___ Available records
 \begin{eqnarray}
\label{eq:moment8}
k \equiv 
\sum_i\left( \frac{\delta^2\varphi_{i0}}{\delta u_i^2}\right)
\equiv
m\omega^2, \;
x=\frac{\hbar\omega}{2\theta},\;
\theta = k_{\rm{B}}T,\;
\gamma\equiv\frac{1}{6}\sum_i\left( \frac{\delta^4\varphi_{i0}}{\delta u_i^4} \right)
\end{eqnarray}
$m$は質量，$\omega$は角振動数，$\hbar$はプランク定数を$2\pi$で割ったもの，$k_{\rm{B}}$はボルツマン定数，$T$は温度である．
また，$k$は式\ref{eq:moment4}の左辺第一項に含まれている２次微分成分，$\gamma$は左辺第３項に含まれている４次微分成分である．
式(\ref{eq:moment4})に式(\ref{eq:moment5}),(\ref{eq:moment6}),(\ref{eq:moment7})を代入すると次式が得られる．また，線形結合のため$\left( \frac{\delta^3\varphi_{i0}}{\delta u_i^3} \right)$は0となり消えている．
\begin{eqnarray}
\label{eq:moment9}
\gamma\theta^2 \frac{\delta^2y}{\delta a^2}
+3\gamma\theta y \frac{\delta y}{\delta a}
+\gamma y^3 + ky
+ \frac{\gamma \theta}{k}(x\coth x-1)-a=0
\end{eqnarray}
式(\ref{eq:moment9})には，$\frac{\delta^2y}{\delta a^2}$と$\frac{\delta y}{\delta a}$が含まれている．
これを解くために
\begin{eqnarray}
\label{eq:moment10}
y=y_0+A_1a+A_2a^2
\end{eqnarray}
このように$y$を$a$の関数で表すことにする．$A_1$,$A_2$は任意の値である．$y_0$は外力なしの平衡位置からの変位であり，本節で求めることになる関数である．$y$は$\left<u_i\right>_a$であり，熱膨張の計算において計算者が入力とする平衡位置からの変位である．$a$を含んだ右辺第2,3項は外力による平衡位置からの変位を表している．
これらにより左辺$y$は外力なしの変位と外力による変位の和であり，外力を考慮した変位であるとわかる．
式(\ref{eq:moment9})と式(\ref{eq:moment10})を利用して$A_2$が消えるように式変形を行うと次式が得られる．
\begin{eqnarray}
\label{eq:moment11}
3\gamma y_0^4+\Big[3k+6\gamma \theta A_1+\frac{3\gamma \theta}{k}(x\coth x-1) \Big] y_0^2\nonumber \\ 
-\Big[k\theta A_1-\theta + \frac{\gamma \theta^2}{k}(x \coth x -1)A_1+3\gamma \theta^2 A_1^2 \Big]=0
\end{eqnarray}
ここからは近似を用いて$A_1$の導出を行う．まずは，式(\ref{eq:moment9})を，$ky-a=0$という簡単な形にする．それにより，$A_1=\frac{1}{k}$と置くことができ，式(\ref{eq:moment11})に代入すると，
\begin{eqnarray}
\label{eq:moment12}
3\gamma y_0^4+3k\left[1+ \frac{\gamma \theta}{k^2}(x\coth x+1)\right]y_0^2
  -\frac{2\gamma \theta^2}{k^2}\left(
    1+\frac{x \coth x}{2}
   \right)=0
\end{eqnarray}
______
__To do__:
The last part of the records is the answer, beginning at the line that holds "3\gamma y_0^4+\Big[3k+6\gamma \theta" and including the final line, repeated exactly.

__Written solution__:
3\gamma y_0^4+\Big[3k+6\gamma \theta A_1+\frac{3\gamma \theta}{k}(x\coth x-1) \Big] y_0^2\nonumber \\ 
-\Big[k\theta A_1-\theta + \frac{\gamma \theta^2}{k}(x \coth x -1)A_1+3\gamma \theta^2 A_1^2 \Big]=0
\end{eqnarray}
ここからは近似を用いて$A_1$の導出を行う．まずは，式(\ref{eq:moment9})を，$ky-a=0$という簡単な形にする．それにより，$A_1=\frac{1}{k}$と置くことができ，式(\ref{eq:moment11})に代入すると，
\begin{eqnarray}
\label{eq:moment12}
3\gamma y_0^4+3k\left[1+ \frac{\gamma \theta}{k^2}(x\coth x+1)\right]y_0^2
  -\frac{2\gamma \theta^2}{k^2}\left(
    1+\frac{x \coth x}{2}
   \right)=0
\end{eqnarray}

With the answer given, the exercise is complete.